-- Opening Marker --
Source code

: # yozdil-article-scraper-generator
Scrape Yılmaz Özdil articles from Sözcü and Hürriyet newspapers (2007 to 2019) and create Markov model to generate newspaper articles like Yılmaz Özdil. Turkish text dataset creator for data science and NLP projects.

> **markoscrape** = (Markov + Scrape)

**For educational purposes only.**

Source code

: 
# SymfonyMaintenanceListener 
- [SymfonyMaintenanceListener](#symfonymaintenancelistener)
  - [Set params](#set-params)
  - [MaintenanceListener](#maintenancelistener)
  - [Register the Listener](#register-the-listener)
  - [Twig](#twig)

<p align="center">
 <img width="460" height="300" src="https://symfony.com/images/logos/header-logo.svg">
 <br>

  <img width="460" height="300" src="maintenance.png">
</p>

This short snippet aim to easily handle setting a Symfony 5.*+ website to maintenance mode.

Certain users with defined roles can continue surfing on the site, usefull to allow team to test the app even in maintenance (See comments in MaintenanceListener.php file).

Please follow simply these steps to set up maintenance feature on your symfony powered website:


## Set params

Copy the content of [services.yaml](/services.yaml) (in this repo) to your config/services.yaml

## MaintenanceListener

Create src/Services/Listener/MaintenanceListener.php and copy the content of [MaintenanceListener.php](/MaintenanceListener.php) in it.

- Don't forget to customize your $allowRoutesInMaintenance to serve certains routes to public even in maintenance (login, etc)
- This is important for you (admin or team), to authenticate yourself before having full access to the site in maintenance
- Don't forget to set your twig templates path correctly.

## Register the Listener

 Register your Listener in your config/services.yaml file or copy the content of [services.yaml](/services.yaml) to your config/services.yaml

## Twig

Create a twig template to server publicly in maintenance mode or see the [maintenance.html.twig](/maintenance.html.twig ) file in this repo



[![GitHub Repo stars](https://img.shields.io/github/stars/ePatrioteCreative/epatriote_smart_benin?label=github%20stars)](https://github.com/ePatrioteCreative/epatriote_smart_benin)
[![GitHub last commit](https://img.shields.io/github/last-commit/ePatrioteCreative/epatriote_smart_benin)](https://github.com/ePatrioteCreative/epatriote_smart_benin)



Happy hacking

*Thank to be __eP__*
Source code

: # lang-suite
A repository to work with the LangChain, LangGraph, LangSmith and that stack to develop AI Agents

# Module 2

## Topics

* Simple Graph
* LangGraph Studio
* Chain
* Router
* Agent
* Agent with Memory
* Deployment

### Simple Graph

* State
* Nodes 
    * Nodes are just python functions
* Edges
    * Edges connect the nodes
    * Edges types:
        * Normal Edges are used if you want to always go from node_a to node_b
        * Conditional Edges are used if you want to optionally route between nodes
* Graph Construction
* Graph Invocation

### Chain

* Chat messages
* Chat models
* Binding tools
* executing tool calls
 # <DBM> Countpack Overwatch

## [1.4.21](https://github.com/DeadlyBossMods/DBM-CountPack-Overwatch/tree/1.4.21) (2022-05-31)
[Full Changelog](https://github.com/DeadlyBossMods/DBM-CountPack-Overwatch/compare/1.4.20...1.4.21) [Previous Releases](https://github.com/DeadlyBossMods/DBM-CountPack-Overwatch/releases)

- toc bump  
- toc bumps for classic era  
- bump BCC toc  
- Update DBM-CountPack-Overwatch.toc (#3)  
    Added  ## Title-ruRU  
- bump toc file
-- Closing Marker --
* **WHAT TO PRODUCE**:
In full and without error, transcribe each of the entries.

* **SOLUTION FOR THIS PROBLEM**:
Source code

: # yozdil-article-scraper-generator
Scrape Yılmaz Özdil articles from Sözcü and Hürriyet newspapers (2007 to 2019) and create Markov model to generate newspaper articles like Yılmaz Özdil. Turkish text dataset creator for data science and NLP projects.

> **markoscrape** = (Markov + Scrape)

**For educational purposes only.**

Source code

: 
# SymfonyMaintenanceListener 
- [SymfonyMaintenanceListener](#symfonymaintenancelistener)
  - [Set params](#set-params)
  - [MaintenanceListener](#maintenancelistener)
  - [Register the Listener](#register-the-listener)
  - [Twig](#twig)

<p align="center">
 <img width="460" height="300" src="https://symfony.com/images/logos/header-logo.svg">
 <br>

  <img width="460" height="300" src="maintenance.png">
</p>

This short snippet aim to easily handle setting a Symfony 5.*+ website to maintenance mode.

Certain users with defined roles can continue surfing on the site, usefull to allow team to test the app even in maintenance (See comments in MaintenanceListener.php file).

Please follow simply these steps to set up maintenance feature on your symfony powered website:


## Set params

Copy the content of [services.yaml](/services.yaml) (in this repo) to your config/services.yaml

## MaintenanceListener

Create src/Services/Listener/MaintenanceListener.php and copy the content of [MaintenanceListener.php](/MaintenanceListener.php) in it.

- Don't forget to customize your $allowRoutesInMaintenance to serve certains routes to public even in maintenance (login, etc)
- This is important for you (admin or team), to authenticate yourself before having full access to the site in maintenance
- Don't forget to set your twig templates path correctly.

## Register the Listener

 Register your Listener in your config/services.yaml file or copy the content of [services.yaml](/services.yaml) to your config/services.yaml

## Twig

Create a twig template to server publicly in maintenance mode or see the [maintenance.html.twig](/maintenance.html.twig ) file in this repo



[![GitHub Repo stars](https://img.shields.io/github/stars/ePatrioteCreative/epatriote_smart_benin?label=github%20stars)](https://github.com/ePatrioteCreative/epatriote_smart_benin)
[![GitHub last commit](https://img.shields.io/github/last-commit/ePatrioteCreative/epatriote_smart_benin)](https://github.com/ePatrioteCreative/epatriote_smart_benin)



Happy hacking

*Thank to be __eP__*
Source code

: # lang-suite
A repository to work with the LangChain, LangGraph, LangSmith and that stack to develop AI Agents

# Module 2

## Topics

* Simple Graph
* LangGraph Studio
* Chain
* Router
* Agent
* Agent with Memory
* Deployment

### Simple Graph

* State
* Nodes 
    * Nodes are just python functions
* Edges
    * Edges connect the nodes
    * Edges types:
        * Normal Edges are used if you want to always go from node_a to node_b
        * Conditional Edges are used if you want to optionally route between nodes
* Graph Construction
* Graph Invocation

### Chain

* Chat messages
* Chat models
* Binding tools
* executing tool calls
 # <DBM> Countpack Overwatch

## [1.4.21](https://github.com/DeadlyBossMods/DBM-CountPack-Overwatch/tree/1.4.21) (2022-05-31)
[Full Changelog](https://github.com/DeadlyBossMods/DBM-CountPack-Overwatch/compare/1.4.20...1.4.21) [Previous Releases](https://github.com/DeadlyBossMods/DBM-CountPack-Overwatch/releases)

- toc bump  
- toc bumps for classic era  
- bump BCC toc  
- Update DBM-CountPack-Overwatch.toc (#3)  
    Added  ## Title-ruRU  
- bump toc file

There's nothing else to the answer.